Ruminations of a Little Girl

May 24, 2020
The Nook

Ruminations of a little girl

What is it to be a little girl, --
To believe it will get better but
Only knowing “getting better” when it does
Because who knows what “better” means
Until it happens?
What is it to be a flower
in a garden without water,
a bird without enough feathers for its wings,
A shadow coming into its own,
a tear for every argument that the clouds really will
lighten, and the rain really will stop,
and the sun really will rise again?
What is it to trust your own instincts,
Your own ears, eyes, nose, heart, and mouth
To run toward a green field, to fold into its arms
Before the grass goes brown, and smoke in the
distance means that other field is already burning?
What is it to push the most improbable objects
back and forth until they fit, to shape a beautiful
landscape of colors,
smells and things a mother leaves

around, -- this book, that hairbrush,
that picture of your father on horseback when he
was young -- because she wants you to know
there is music in the air
even though no one sings anymore,
the neighbors are all sick and
you can't hear a sound?
How often can one question
what is to happen next
only to be told that it will come,
that sense of things
that flutters on
the heart
like a moth at night,
the moth
discovered in the morning
dead in the morning
light.

It won’t matter later,
So much they insist upon, but
hold you
Up against a protective shoulder
anyway,

-- you never know: that man brandishing his
crooked stick; that pride of lions hiding in the thick
-- And bear you off to dreams that aren’t what they
Say they’ll be.

To watch the world
weave up
From the forgotten cries
Of a wounded bird,
of a little boy I used to play with and who has gone
away to some place safer because
his parents are rich,
what is it
to be me?
One day I am sure I will find that out too, however
long it takes for someone
with a glass of water
and the eyes of love, to pull me out of bed again,
to wake me up
into the imponderable glory of another old
fashioned perfect morning
and just tell me,
See?

Roger Salloch

Roger Salloch is American.
He has published stories, photographs, and poetry in, among other publications, the Paris Review, Ploughshares, Fiction, The North American Review, Works on Paper, L’Atelier du Roman and Sud, an Italian bimonthly in Rome.
Salloch is an occasional guest critic and writer for The Magazine of the Arts in Santa Fe, New Mexico.
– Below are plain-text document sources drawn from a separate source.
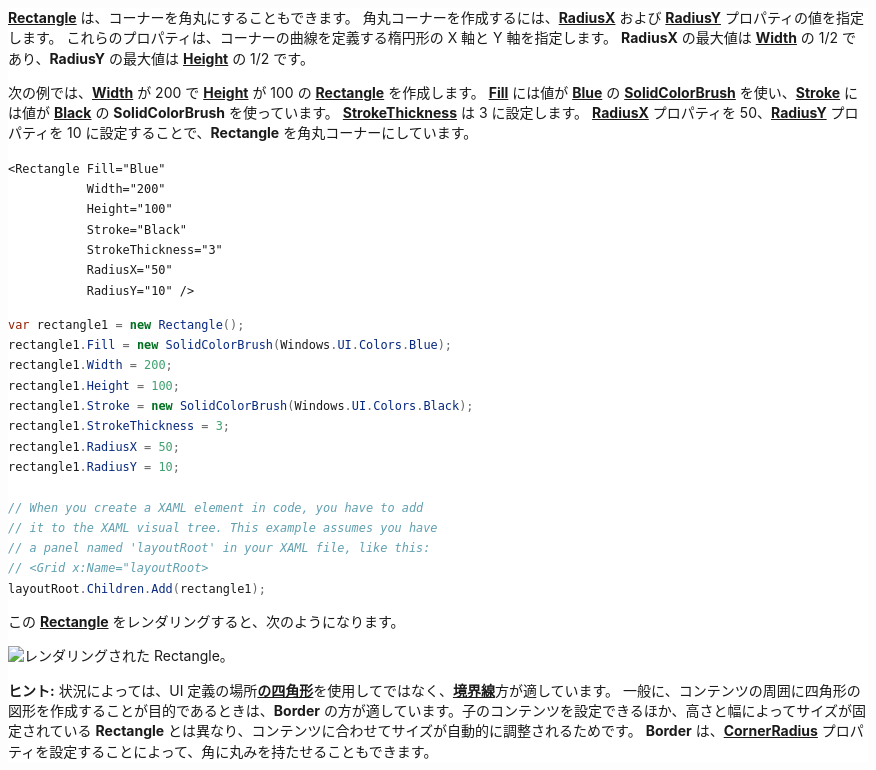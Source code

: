 [**Rectangle**](/uwp/api/Windows.UI.Xaml.Shapes.Rectangle) は、コーナーを角丸にすることもできます。 角丸コーナーを作成するには、[**RadiusX**](https://msdn.microsoft.com/library/windows/apps/windows.ui.xaml.shapes.rectangle.radiusx.aspx) および [**RadiusY**](https://msdn.microsoft.com/library/windows/apps/windows.ui.xaml.shapes.rectangle.radiusy) プロパティの値を指定します。 これらのプロパティは、コーナーの曲線を定義する楕円形の X 軸と Y 軸を指定します。 **RadiusX** の最大値は [**Width**](/uwp/api/Windows.UI.Xaml.FrameworkElement.Width) の 1/2 であり、**RadiusY** の最大値は [**Height**](/uwp/api/Windows.UI.Xaml.FrameworkElement.Height) の 1/2 です。

次の例では、[**Width**](/uwp/api/Windows.UI.Xaml.FrameworkElement.Width) が 200 で [**Height**](/uwp/api/Windows.UI.Xaml.FrameworkElement.Height) が 100 の [**Rectangle**](/uwp/api/Windows.UI.Xaml.Shapes.Rectangle) を作成します。 [**Fill**](https://msdn.microsoft.com/library/windows/apps/windows.ui.xaml.shapes.shape.fill) には値が [**Blue**](https://msdn.microsoft.com/library/windows/apps/Hh747837) の [**SolidColorBrush**](https://msdn.microsoft.com/library/windows/apps/BR242962) を使い、[**Stroke**](https://msdn.microsoft.com/library/windows/apps/windows.ui.xaml.shapes.shape.stroke) には値が [**Black**](https://msdn.microsoft.com/library/windows/apps/Hh747833) の **SolidColorBrush** を使っています。 [**StrokeThickness**](https://msdn.microsoft.com/library/windows/apps/windows.ui.xaml.shapes.shape.strokethickness) は 3 に設定します。 [**RadiusX**](https://msdn.microsoft.com/library/windows/apps/windows.ui.xaml.shapes.rectangle.radiusx.aspx) プロパティを 50、[**RadiusY**](https://msdn.microsoft.com/library/windows/apps/windows.ui.xaml.shapes.rectangle.radiusy) プロパティを 10 に設定することで、**Rectangle** を角丸コーナーにしています。

```xaml
<Rectangle Fill="Blue"
           Width="200"
           Height="100"
           Stroke="Black"
           StrokeThickness="3"
           RadiusX="50"
           RadiusY="10" />
```

```csharp
var rectangle1 = new Rectangle();
rectangle1.Fill = new SolidColorBrush(Windows.UI.Colors.Blue);
rectangle1.Width = 200;
rectangle1.Height = 100;
rectangle1.Stroke = new SolidColorBrush(Windows.UI.Colors.Black);
rectangle1.StrokeThickness = 3;
rectangle1.RadiusX = 50;
rectangle1.RadiusY = 10;

// When you create a XAML element in code, you have to add
// it to the XAML visual tree. This example assumes you have
// a panel named 'layoutRoot' in your XAML file, like this:
// <Grid x:Name="layoutRoot>
layoutRoot.Children.Add(rectangle1);
```

この [**Rectangle**](/uwp/api/Windows.UI.Xaml.Shapes.Rectangle) をレンダリングすると、次のようになります。

![レンダリングされた Rectangle。](images/shapes-rectangle.jpg)

**ヒント:** 状況によっては、UI 定義の場所[**の四角形**](/uwp/api/Windows.UI.Xaml.Shapes.Rectangle)を使用してではなく、[**境界線**](https://msdn.microsoft.com/library/windows/apps/BR209250)方が適しています。 一般に、コンテンツの周囲に四角形の図形を作成することが目的であるときは、**Border** の方が適しています。子のコンテンツを設定できるほか、高さと幅によってサイズが固定されている **Rectangle** とは異なり、コンテンツに合わせてサイズが自動的に調整されるためです。 **Border** は、[**CornerRadius**](https://msdn.microsoft.com/library/windows/apps/windows.ui.xaml.controls.border.cornerradius) プロパティを設定することによって、角に丸みを持たせることもできます。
Last Word, a short fiction film he wrote and directed was produced by Les Films du Lossange. Tropical Disturbance, a play by Salloch was given a workshop production by the Grottesco Company in Santa Fe New Mexico in December 2014.
In September, 2016, Miraggi Edizioni in Turin, Italy translated and published a novel, Along the Railroad Tracks (Una Storia Tedesca). The same novel was translated into French and published in October 2017 by Editions Nadeau in Paris (Une histoire allemande).
Among current projects, Salloch is co-author of a libretto for an opera, Romantica Romantica. As a photographer, Salloch has had exhibitions in New York, Paris, Hamburg, Vologda, Delhi, Zurich, Naples and Turin.